On the heels of the announcement that Frostbite would not support the Wii U, it was revealed that Epic’s Unreal Engine 4 would have the possibility of being scaled to the platform. While the ability to scale the engine is great in theory, developers will have to spend extra money in development in order to make this happen. If the Wii is any indication to go on, a lot of dev teams will decide not to spend the added cash. Frankly, this is a much larger blow to Nintendo’s platform than one may initially think. When you take into consideration how widely licensed Unreal Engine 3 is by developers, it goes without saying that a strong chunk of third-party titles from AAA developers won’t be releasing on Nintendo’s console. Over 200 titles licensed Unreal Engine 3 during this generation cycle and considering the abilities that were displayed in the tech demo for Unreal Engine 4, these numbers may climb.

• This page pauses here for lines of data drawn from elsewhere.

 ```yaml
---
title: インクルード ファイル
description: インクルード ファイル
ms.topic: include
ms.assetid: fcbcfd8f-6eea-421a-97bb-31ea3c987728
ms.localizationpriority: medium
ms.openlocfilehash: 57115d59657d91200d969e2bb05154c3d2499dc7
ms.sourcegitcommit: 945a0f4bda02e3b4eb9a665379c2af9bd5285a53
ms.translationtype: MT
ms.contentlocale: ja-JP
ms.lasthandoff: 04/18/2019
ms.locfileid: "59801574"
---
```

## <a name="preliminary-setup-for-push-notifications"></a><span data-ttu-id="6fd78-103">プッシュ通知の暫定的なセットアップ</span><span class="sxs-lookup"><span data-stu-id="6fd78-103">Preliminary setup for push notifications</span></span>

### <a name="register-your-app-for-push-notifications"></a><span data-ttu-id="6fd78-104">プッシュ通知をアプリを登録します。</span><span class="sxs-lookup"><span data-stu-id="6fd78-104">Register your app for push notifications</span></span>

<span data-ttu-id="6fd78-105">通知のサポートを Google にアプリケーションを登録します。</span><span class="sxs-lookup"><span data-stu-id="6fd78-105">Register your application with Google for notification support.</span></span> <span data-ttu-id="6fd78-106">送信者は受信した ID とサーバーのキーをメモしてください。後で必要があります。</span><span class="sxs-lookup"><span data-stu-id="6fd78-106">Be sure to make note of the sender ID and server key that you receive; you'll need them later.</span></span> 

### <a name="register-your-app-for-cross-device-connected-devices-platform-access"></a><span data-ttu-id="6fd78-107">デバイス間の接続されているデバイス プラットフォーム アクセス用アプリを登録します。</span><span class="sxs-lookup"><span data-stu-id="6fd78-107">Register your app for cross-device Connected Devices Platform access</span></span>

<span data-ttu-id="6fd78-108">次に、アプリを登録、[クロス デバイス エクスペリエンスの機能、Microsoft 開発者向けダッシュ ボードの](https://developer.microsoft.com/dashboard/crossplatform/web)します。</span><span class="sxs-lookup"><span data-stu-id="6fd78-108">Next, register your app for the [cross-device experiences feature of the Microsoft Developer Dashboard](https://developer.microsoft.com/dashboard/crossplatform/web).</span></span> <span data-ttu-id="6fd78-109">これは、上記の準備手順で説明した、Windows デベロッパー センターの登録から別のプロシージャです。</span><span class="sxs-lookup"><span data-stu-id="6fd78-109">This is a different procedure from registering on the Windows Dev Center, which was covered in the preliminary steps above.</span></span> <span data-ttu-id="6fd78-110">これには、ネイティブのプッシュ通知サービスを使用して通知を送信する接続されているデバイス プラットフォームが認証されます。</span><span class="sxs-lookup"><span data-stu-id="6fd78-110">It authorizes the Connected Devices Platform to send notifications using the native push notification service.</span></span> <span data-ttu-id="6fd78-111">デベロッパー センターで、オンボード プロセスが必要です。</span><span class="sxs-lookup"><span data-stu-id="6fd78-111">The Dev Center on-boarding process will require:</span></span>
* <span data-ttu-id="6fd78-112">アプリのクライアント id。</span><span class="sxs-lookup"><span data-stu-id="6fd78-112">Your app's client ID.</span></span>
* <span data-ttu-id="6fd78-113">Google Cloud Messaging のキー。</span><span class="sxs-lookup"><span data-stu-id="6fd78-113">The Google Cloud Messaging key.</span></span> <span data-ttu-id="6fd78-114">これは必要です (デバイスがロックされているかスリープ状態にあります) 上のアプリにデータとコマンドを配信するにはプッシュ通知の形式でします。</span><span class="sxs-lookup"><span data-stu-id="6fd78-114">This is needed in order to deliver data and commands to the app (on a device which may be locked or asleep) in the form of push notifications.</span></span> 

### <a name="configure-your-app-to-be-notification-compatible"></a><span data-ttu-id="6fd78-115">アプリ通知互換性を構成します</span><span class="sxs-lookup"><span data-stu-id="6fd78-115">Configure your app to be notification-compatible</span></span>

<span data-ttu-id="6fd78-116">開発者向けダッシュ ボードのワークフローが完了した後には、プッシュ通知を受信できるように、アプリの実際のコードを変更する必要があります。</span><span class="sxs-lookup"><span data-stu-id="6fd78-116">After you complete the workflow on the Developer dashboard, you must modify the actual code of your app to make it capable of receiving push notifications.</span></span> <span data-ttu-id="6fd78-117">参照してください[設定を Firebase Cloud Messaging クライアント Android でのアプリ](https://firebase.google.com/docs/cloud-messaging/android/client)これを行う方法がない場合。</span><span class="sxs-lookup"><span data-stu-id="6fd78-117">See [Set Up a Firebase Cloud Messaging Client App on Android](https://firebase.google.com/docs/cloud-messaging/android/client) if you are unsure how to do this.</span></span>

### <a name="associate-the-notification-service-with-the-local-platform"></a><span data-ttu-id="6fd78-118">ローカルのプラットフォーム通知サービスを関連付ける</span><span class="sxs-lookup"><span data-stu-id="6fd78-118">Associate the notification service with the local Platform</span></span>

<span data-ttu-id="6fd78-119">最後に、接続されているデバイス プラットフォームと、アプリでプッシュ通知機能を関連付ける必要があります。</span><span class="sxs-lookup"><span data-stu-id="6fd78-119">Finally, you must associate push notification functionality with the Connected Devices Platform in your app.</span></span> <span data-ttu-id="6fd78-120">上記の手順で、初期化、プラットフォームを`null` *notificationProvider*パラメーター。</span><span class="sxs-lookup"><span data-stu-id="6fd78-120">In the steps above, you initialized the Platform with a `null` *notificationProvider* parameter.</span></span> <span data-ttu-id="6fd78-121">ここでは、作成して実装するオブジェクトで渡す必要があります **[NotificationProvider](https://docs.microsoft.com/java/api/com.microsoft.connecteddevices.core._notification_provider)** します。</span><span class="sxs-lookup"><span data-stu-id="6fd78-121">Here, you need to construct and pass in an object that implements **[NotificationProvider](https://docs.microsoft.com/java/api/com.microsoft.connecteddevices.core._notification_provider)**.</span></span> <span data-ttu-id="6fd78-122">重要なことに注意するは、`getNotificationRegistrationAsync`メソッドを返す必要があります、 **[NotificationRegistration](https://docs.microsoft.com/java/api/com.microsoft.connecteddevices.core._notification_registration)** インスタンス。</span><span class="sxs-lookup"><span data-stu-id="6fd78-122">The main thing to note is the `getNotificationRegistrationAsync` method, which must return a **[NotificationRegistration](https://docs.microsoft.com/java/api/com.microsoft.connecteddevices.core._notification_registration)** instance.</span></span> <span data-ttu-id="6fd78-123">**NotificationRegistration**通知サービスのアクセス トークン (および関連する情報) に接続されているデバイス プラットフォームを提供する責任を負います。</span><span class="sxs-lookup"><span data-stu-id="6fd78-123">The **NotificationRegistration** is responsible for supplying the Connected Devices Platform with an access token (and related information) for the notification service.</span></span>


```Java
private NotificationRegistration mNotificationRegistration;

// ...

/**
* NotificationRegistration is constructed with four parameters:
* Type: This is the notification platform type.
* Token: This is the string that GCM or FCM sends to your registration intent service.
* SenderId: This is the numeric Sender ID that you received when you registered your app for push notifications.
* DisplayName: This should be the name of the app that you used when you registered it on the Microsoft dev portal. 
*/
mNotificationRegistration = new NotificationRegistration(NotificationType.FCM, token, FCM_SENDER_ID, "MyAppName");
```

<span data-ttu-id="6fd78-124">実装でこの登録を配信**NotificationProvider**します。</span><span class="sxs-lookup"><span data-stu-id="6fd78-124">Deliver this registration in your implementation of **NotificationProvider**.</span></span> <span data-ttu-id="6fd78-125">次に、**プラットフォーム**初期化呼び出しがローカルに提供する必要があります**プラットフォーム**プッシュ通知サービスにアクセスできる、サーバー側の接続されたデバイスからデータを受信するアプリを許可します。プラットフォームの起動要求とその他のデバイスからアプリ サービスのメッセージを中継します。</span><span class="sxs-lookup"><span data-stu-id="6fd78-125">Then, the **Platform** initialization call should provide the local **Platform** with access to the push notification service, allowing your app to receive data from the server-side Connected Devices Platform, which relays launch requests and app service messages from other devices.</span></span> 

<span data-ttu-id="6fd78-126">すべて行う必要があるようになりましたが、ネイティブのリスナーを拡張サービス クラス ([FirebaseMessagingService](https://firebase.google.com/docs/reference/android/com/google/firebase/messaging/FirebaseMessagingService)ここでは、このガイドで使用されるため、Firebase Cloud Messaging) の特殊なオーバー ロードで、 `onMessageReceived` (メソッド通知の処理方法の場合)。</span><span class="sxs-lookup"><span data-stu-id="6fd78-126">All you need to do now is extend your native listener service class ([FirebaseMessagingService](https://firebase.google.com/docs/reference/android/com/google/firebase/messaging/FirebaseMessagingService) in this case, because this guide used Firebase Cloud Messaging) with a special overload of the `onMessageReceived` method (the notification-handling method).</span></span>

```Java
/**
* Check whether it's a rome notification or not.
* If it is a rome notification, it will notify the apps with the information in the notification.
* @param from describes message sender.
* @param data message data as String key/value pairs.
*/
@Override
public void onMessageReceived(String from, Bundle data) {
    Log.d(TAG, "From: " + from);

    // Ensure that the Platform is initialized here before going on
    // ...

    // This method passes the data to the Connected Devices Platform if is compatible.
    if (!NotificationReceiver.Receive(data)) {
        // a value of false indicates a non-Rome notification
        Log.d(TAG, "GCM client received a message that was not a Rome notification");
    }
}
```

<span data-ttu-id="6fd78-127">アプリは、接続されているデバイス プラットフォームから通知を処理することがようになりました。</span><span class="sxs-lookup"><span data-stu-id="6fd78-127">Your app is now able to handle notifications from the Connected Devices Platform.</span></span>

This is a strong indication that, once again, Wii U owners are not going to be provided a consistent lineup of third-party software and will have to rely on strong first-party offerings from Nintendo. Of course, this is going to be perfectly acceptable to a lot of gamers. After all, Nintendo’s core franchises have sold tens of millions of units over its lifetime and will continue to sell extremely well. However, this should be a detriment to overall retail success and may push Nintendo back into the 20-30 million units sold range as the N64 and GameCube were.
In the end, Nintendo isn’t going to disappear regardless of the sales figures produced by the Wii U throughout its cycle. There is a good chance that Nintendo is going to be quite profitable over the long run of this generation, but one must ask: Is it worth spending the money on research and development of new console for the next generation? The answer to that remains to be seen since it’s way too early to truly tell. Obviously Nintendo is still raking in cash on the handheld front and it’s doubtful that will ever cease to be reality as the grip they have on that market is God-like.
However, how much more profitable could Nintendo be if they finally broke down and decided to develop strong third-party titles themselves for the PlayStation and Xbox consoles? They could still own and dominate the handheld market, but they would also be tapping into a much larger user base by releasing titles on the competitor’s platform as well. If Microsoft and Sony can combine to sell 170+ million units this next generation — which is highly possible — would that be better in the long run for Nintendo rather than trying to push Mario on a platform that may only sell 20 million units? Regardless, this upcoming generation of consoles is going to be an indication of what we can expect from Nintendo in the future and we’re all curious to see how it ends up.